Despite the trial having a non-randomized retrospective design, with its potential sources of bias, and despite the relatively short follow-up (approximately 11 months), it remains quite interesting being the first comparison, of any study design, between trabeculectomy and Ex-PRESS.

The authors report similar IOP reduction both at 6 and 15 months.
Similarly there was no significant difference in success between the two groups. Success was defined as intraocular pressure (IOP) ≥ 5 mmHg and ≤ 21 mmHg, with or without glaucoma medications, without further glaucoma surgery or removal of implant. Such a success criterion poses a certain disadvantage, as IOP is considered irrespective of having been achieved through the surgery alone or together with postoperative topical anti-glaucoma therapy. Meaning that deducing the so-called complete success (i.e., patients achieving IOPs below certain levels without postoperative medications) is impossible, as it is not reported. On the other hand, early postoperative hypotony and choroidal effusion were significantly more frequent after trabeculectomy. It is worthy of note, though, that these complications did not result in differences in the final visual outcomes, IOP reduction, or success rates between the two groups.

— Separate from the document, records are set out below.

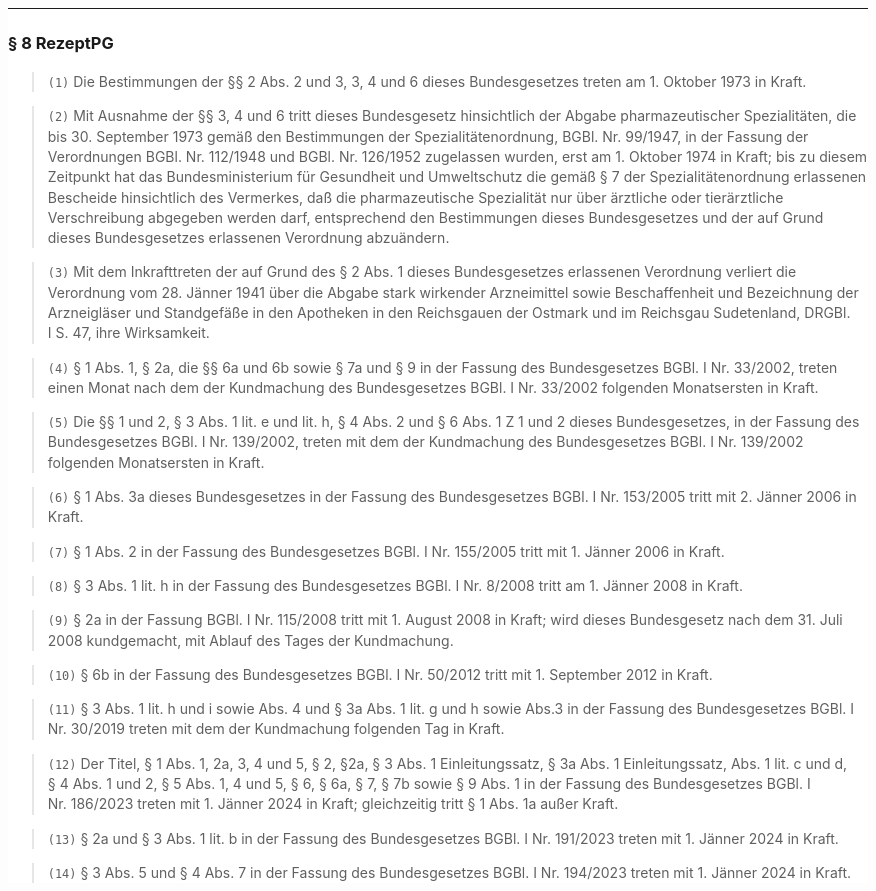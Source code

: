 ----

### § 8 RezeptPG

> `(1)` Die Bestimmungen der §§ 2 Abs\. 2 und 3, 3, 4 und 6 dieses Bundesgesetzes treten am 1\. Oktober 1973 in Kraft\.

> `(2)` Mit Ausnahme der §§ 3, 4 und 6 tritt dieses Bundesgesetz hinsichtlich der Abgabe pharmazeutischer Spezialitäten, die bis 30\. September 1973 gemäß den Bestimmungen der Spezialitätenordnung, BGBl\. Nr\. 99/1947, in der Fassung der Verordnungen BGBl\. Nr\. 112/1948 und BGBl\. Nr\. 126/1952 zugelassen wurden, erst am 1\. Oktober 1974 in Kraft; bis zu diesem Zeitpunkt hat das Bundesministerium für Gesundheit und Umweltschutz die gemäß § 7 der Spezialitätenordnung erlassenen Bescheide hinsichtlich des Vermerkes, daß die pharmazeutische Spezialität nur über ärztliche oder tierärztliche Verschreibung abgegeben werden darf, entsprechend den Bestimmungen dieses Bundesgesetzes und der auf Grund dieses Bundesgesetzes erlassenen Verordnung abzuändern\.

> `(3)` Mit dem Inkrafttreten der auf Grund des § 2 Abs\. 1 dieses Bundesgesetzes erlassenen Verordnung verliert die Verordnung vom 28\. Jänner 1941 über die Abgabe stark wirkender Arzneimittel sowie Beschaffenheit und Bezeichnung der Arzneigläser und Standgefäße in den Apotheken in den Reichsgauen der Ostmark und im Reichsgau Sudetenland, DRGBl\. I S\. 47, ihre Wirksamkeit\.

> `(4)` § 1 Abs\. 1, § 2a, die §§ 6a und 6b sowie § 7a und § 9 in der Fassung des Bundesgesetzes BGBl\. I Nr\. 33/2002, treten einen Monat nach dem der Kundmachung des Bundesgesetzes BGBl\. I Nr\. 33/2002 folgenden Monatsersten in Kraft\.

> `(5)` Die §§ 1 und 2, § 3 Abs\. 1 lit\. e und lit\. h, § 4 Abs\. 2 und § 6 Abs\. 1 Z 1 und 2 dieses Bundesgesetzes, in der Fassung des Bundesgesetzes BGBl\. I Nr\. 139/2002, treten mit dem der Kundmachung des Bundesgesetzes BGBl\. I Nr\. 139/2002 folgenden Monatsersten in Kraft\.

> `(6)` § 1 Abs\. 3a dieses Bundesgesetzes in der Fassung des Bundesgesetzes BGBl\. I Nr\. 153/2005 tritt mit 2\. Jänner 2006 in Kraft\.

> `(7)` § 1 Abs\. 2 in der Fassung des Bundesgesetzes BGBl\. I Nr\. 155/2005 tritt mit 1\. Jänner 2006 in Kraft\.

> `(8)` § 3 Abs\. 1 lit\. h in der Fassung des Bundesgesetzes BGBl\. I Nr\. 8/2008 tritt am 1\. Jänner 2008 in Kraft\.

> `(9)` § 2a in der Fassung BGBl\. I Nr\. 115/2008 tritt mit 1\. August 2008 in Kraft; wird dieses Bundesgesetz nach dem 31\. Juli 2008 kundgemacht, mit Ablauf des Tages der Kundmachung\.

> `(10)` § 6b in der Fassung des Bundesgesetzes BGBl\. I Nr\. 50/2012 tritt mit 1\. September 2012 in Kraft\.

> `(11)` § 3 Abs\. 1 lit\. h und i sowie Abs\. 4 und § 3a Abs\. 1 lit\. g und h sowie Abs\.3 in der Fassung des Bundesgesetzes BGBl\. I Nr\. 30/2019 treten mit dem der Kundmachung folgenden Tag in Kraft\.

> `(12)` Der Titel, § 1 Abs\. 1, 2a, 3, 4 und 5, § 2, §2a, § 3 Abs\. 1 Einleitungssatz, § 3a Abs\. 1 Einleitungssatz, Abs\. 1 lit\. c und d, § 4 Abs\. 1 und 2, § 5 Abs\. 1, 4 und 5, § 6, § 6a, § 7, § 7b sowie § 9 Abs\. 1 in der Fassung des Bundesgesetzes BGBl\. I Nr\. 186/2023 treten mit 1\. Jänner 2024 in Kraft; gleichzeitig tritt § 1 Abs\. 1a außer Kraft\.

> `(13)` § 2a und § 3 Abs\. 1 lit\. b in der Fassung des Bundesgesetzes BGBl\. I Nr\. 191/2023 treten mit 1\. Jänner 2024 in Kraft\.

> `(14)` § 3 Abs\. 5 und § 4 Abs\. 7 in der Fassung des Bundesgesetzes BGBl\. I Nr\. 194/2023 treten mit 1\. Jänner 2024 in Kraft\.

The authors suggest that the small lumen (50μm) of the Ex-PRESS provides additional resistance compared to the much larger Kelly punch, which provides a 750 μm opening, which might lead us to reflect on if such sizes are really an overkill
The authors suggest that the small lumen (50 μm) of the Ex-PRESS provides additional resistance compared to the much larger Kelly punch, which provides a 750 μm opening, which might lead us to reflect on if such sizes are really an overkill.

The authors report one case of late-onset endophthalmitis in the Ex-PRESS group. Although this might well be unrelated to the implant, it is not clear, as the authors suggest, whether or not patients are at increased risk of endophthalmitis.

The authors should be congratulated for this first step toward understanding the potential place of Ex-PRESS in our surgical armamentarium.

What remains to be seen is complete success rates over longer follow-up periods in a prospective manner, as well as whether potential benefits from the use of such implants (potentially less hypotony related complications, and dispensing with iridectomy) would translate into real added value to our patients.

In particular and very relevant to such a study, cost effectiveness analysis (the amount of money spent per clinical outcome) and cost-utility analysis (to objectively measure the benefit derived from an intervention for the costs expended) should be attempted.